- **Available records**
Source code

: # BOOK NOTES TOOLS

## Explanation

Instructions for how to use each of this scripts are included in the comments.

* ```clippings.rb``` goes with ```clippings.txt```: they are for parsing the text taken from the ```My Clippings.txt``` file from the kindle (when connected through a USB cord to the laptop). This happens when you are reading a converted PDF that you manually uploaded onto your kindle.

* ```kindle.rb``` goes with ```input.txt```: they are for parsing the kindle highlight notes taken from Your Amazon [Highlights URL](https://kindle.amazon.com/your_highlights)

- **Description of the task**
Your answer must consist only of the lines from the one with "Instructions for how" through the final line of the entries, each retyped exactly.

- **Answer below**
Instructions for how to use each of this scripts are included in the comments.

* ```clippings.rb``` goes with ```clippings.txt```: they are for parsing the text taken from the ```My Clippings.txt``` file from the kindle (when connected through a USB cord to the laptop). This happens when you are reading a converted PDF that you manually uploaded onto your kindle.

* ```kindle.rb``` goes with ```input.txt```: they are for parsing the kindle highlight notes taken from Your Amazon [Highlights URL](https://kindle.amazon.com/your_highlights)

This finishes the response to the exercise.